** EXTRACTED DATA follows **

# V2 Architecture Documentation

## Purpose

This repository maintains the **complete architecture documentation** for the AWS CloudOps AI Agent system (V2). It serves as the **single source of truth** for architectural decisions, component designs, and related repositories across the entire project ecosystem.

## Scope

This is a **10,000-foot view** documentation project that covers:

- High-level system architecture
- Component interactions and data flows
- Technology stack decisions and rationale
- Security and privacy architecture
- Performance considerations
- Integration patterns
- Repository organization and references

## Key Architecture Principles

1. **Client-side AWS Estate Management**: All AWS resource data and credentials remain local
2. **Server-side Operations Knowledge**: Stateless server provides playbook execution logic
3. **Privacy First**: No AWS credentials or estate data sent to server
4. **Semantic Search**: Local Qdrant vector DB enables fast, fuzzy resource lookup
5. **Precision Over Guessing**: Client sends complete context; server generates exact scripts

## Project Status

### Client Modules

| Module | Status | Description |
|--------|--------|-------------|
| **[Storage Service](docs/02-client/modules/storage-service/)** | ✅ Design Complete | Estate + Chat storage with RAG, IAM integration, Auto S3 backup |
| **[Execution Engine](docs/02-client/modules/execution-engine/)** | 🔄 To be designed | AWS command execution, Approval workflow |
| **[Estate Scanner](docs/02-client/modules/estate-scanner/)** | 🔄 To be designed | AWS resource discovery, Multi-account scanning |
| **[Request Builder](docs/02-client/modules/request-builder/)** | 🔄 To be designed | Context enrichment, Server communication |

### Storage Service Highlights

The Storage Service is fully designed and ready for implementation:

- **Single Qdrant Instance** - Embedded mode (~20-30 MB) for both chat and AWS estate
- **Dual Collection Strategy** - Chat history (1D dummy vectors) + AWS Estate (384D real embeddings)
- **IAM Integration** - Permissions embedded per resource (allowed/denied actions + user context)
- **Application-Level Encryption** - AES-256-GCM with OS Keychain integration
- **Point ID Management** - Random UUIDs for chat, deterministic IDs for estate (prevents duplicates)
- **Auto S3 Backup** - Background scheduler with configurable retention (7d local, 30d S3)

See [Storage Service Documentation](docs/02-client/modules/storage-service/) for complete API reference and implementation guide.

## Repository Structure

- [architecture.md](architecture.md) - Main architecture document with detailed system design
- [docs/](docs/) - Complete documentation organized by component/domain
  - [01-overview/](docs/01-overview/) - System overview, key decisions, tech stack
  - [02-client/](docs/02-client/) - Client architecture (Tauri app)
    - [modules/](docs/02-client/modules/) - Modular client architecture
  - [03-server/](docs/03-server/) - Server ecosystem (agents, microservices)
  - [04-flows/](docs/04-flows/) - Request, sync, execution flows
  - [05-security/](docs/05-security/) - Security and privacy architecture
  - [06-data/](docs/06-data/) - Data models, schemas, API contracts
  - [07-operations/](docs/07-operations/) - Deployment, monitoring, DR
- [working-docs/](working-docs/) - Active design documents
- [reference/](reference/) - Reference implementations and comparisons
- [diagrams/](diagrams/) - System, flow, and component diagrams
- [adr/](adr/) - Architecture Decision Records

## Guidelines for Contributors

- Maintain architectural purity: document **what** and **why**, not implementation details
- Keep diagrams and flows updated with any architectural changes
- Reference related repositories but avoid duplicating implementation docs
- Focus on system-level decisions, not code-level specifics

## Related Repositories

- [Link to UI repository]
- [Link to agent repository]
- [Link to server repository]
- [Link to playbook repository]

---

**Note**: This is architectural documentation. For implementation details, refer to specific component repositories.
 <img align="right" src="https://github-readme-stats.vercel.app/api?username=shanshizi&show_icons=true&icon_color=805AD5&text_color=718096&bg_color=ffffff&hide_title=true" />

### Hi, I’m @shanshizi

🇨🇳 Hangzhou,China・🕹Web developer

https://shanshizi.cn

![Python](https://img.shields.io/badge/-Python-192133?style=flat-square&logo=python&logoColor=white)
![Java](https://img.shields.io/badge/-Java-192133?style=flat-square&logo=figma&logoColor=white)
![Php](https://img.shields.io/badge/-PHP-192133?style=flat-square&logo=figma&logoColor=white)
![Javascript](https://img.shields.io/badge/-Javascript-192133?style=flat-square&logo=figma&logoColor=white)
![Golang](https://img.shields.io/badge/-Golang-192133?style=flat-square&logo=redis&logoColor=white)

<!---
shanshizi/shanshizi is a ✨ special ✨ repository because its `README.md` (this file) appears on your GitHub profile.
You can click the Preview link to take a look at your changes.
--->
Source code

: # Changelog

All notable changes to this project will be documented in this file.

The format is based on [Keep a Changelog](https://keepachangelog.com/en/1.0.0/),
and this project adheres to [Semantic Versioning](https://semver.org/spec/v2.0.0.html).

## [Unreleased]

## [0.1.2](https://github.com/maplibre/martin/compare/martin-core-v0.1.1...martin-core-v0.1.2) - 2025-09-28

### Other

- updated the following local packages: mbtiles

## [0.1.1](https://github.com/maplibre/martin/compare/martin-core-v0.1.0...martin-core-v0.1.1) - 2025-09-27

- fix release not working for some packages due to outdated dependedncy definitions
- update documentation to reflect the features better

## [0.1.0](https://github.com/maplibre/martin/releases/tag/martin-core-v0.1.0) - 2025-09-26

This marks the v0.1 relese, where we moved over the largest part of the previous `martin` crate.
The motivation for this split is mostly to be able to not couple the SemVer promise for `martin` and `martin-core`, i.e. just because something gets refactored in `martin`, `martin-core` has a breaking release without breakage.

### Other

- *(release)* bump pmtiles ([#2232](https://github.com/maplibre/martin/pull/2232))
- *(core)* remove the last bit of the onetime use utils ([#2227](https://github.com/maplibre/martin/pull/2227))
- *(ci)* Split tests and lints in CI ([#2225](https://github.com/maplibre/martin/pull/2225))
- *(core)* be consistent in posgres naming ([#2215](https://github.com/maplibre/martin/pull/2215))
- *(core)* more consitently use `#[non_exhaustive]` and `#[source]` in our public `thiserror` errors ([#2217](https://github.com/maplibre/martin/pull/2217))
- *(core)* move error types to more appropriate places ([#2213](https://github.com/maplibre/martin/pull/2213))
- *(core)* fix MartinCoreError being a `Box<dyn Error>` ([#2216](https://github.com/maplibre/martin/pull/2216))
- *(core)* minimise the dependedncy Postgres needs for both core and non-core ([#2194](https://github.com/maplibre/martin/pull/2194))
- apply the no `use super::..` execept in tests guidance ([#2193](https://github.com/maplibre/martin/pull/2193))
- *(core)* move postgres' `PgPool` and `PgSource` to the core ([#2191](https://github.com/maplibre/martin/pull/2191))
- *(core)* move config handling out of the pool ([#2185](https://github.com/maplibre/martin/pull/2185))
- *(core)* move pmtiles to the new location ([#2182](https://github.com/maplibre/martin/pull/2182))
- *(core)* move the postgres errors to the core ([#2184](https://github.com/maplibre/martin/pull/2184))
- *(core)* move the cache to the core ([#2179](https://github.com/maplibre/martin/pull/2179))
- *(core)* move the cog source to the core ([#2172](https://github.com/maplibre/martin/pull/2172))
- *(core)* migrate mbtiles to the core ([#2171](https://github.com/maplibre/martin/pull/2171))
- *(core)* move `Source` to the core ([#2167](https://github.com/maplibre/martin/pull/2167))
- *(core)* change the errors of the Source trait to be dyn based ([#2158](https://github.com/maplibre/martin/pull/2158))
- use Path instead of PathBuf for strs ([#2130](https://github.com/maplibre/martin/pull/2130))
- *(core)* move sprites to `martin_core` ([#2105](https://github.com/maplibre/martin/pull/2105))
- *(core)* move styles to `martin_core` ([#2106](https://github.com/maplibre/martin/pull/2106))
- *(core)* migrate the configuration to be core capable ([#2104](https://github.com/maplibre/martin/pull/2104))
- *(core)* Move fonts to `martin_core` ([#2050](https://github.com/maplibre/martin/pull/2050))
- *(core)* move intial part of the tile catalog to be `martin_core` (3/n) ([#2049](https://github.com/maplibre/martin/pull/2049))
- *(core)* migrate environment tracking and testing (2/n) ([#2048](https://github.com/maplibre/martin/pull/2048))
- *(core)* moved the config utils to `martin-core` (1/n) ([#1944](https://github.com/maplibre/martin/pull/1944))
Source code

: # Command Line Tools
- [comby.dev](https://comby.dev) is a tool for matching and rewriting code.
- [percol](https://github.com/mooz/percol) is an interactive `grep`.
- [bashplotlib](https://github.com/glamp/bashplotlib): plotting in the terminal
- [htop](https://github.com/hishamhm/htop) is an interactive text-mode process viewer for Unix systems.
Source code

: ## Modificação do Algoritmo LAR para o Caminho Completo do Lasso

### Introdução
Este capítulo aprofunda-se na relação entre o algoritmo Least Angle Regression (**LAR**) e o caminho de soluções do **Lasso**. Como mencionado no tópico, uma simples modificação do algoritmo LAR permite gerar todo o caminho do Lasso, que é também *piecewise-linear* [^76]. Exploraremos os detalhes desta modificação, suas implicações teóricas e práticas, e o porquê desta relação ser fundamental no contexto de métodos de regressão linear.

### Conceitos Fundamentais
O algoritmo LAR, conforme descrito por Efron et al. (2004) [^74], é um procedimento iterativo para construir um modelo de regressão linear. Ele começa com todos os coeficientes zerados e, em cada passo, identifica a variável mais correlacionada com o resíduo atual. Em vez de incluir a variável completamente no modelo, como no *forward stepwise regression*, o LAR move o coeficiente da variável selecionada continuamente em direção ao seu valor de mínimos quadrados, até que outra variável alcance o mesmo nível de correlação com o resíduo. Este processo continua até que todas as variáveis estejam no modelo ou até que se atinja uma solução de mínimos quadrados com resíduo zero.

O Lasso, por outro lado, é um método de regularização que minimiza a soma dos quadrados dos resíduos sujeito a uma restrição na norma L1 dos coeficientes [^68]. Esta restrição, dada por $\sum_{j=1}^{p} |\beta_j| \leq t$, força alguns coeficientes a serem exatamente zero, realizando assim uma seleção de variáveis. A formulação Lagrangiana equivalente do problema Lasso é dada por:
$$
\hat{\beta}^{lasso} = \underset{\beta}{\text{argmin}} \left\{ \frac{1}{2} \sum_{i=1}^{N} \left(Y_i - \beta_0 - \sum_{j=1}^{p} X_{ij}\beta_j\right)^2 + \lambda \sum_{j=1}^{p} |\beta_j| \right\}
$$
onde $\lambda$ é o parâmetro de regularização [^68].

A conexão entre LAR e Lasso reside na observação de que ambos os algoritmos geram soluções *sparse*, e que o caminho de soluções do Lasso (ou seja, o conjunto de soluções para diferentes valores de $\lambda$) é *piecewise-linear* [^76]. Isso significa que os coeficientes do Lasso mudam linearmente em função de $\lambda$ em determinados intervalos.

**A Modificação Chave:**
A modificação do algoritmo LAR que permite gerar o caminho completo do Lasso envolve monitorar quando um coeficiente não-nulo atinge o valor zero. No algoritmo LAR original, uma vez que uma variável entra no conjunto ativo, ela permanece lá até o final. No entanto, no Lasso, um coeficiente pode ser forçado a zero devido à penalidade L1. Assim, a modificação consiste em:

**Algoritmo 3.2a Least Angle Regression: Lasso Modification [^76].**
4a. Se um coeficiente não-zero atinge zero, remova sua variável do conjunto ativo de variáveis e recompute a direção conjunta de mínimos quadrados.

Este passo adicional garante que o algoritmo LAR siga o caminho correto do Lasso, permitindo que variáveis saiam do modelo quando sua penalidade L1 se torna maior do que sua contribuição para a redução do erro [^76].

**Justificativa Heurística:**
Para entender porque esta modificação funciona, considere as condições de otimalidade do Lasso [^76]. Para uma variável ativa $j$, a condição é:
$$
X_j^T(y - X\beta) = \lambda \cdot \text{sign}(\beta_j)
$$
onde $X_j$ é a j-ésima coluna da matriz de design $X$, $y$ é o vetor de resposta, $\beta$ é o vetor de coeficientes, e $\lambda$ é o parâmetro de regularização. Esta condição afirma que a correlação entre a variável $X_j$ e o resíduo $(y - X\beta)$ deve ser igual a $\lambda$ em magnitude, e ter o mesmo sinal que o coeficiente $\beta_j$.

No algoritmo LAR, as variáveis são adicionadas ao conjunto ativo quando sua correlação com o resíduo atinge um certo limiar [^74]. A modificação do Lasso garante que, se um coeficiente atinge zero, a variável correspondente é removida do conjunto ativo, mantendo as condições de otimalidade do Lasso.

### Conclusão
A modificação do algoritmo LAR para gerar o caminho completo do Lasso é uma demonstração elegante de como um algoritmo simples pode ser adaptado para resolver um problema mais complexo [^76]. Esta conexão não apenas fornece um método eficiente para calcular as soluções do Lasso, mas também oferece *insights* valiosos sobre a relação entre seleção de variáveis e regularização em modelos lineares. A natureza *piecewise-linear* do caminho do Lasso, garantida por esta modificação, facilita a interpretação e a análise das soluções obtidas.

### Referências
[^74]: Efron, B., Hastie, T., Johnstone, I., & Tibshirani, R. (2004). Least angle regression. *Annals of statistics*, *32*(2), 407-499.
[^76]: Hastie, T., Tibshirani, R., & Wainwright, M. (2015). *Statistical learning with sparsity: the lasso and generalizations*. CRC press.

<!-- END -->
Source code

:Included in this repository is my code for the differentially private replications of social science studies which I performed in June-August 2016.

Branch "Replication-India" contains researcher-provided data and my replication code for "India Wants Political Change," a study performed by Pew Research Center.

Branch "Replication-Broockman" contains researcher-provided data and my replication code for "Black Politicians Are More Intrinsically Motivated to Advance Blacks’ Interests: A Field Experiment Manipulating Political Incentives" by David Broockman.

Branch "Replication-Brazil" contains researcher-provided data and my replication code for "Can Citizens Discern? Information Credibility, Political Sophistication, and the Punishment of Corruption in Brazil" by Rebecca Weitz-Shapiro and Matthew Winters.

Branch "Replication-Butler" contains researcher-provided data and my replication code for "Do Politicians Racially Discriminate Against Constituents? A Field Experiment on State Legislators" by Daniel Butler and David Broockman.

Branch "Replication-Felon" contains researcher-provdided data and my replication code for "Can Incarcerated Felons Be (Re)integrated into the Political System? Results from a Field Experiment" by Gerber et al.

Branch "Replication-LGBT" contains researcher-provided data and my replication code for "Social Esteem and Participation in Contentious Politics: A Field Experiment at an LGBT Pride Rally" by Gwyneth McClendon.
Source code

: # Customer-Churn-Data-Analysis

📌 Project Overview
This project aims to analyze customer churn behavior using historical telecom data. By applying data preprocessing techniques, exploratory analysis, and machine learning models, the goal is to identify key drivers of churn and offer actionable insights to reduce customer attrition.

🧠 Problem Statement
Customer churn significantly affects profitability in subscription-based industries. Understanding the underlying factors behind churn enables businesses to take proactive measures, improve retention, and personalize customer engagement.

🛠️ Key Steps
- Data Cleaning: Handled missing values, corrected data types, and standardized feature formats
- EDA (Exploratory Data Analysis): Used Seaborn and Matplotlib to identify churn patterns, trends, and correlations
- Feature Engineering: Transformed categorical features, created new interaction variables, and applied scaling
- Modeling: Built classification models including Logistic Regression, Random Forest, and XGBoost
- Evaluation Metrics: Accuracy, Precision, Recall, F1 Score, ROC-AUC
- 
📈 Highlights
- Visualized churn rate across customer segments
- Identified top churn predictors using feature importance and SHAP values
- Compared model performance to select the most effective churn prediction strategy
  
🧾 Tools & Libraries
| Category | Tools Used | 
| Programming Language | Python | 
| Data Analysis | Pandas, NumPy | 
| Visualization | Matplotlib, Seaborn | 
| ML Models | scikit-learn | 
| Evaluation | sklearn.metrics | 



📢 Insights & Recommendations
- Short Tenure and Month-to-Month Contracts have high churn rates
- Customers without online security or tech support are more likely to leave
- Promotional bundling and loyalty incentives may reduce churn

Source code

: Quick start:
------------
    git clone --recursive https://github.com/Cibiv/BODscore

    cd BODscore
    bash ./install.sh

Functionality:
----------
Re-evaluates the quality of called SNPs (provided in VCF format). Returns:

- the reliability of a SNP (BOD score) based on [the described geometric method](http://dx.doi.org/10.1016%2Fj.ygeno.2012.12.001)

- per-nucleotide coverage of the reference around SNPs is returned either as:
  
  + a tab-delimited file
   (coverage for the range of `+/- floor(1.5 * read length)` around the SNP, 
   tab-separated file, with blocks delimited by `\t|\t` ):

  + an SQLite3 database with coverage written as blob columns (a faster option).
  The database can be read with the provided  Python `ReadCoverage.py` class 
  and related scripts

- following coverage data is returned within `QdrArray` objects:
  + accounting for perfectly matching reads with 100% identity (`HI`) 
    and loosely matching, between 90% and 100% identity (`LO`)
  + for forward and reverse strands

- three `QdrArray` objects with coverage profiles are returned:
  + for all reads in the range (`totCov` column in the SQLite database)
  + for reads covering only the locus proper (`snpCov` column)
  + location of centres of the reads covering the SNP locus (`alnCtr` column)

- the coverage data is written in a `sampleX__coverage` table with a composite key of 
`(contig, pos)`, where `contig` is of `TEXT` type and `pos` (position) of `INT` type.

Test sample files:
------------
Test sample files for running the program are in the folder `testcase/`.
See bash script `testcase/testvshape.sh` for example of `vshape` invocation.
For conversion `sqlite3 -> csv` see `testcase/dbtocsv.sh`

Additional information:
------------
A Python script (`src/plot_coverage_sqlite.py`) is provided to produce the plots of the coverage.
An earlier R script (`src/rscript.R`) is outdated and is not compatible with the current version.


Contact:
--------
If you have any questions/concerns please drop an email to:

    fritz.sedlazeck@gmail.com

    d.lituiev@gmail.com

** End of EXTRACTED DATA **

Taking the entries above, print exactly the lines starting at the line with "No algoritmo LAR, as" and ending at the line with "by David Broockman.", both included.

No algoritmo LAR, as variáveis são adicionadas ao conjunto ativo quando sua correlação com o resíduo atinge um certo limiar [^74]. A modificação do Lasso garante que, se um coeficiente atinge zero, a variável correspondente é removida do conjunto ativo, mantendo as condições de otimalidade do Lasso.

### Conclusão
A modificação do algoritmo LAR para gerar o caminho completo do Lasso é uma demonstração elegante de como um algoritmo simples pode ser adaptado para resolver um problema mais complexo [^76]. Esta conexão não apenas fornece um método eficiente para calcular as soluções do Lasso, mas também oferece *insights* valiosos sobre a relação entre seleção de variáveis e regularização em modelos lineares. A natureza *piecewise-linear* do caminho do Lasso, garantida por esta modificação, facilita a interpretação e a análise das soluções obtidas.

### Referências
[^74]: Efron, B., Hastie, T., Johnstone, I., & Tibshirani, R. (2004). Least angle regression. *Annals of statistics*, *32*(2), 407-499.
[^76]: Hastie, T., Tibshirani, R., & Wainwright, M. (2015). *Statistical learning with sparsity: the lasso and generalizations*. CRC press.

<!-- END -->
Source code

:Included in this repository is my code for the differentially private replications of social science studies which I performed in June-August 2016.

Branch "Replication-India" contains researcher-provided data and my replication code for "India Wants Political Change," a study performed by Pew Research Center.

Branch "Replication-Broockman" contains researcher-provided data and my replication code for "Black Politicians Are More Intrinsically Motivated to Advance Blacks’ Interests: A Field Experiment Manipulating Political Incentives" by David Broockman.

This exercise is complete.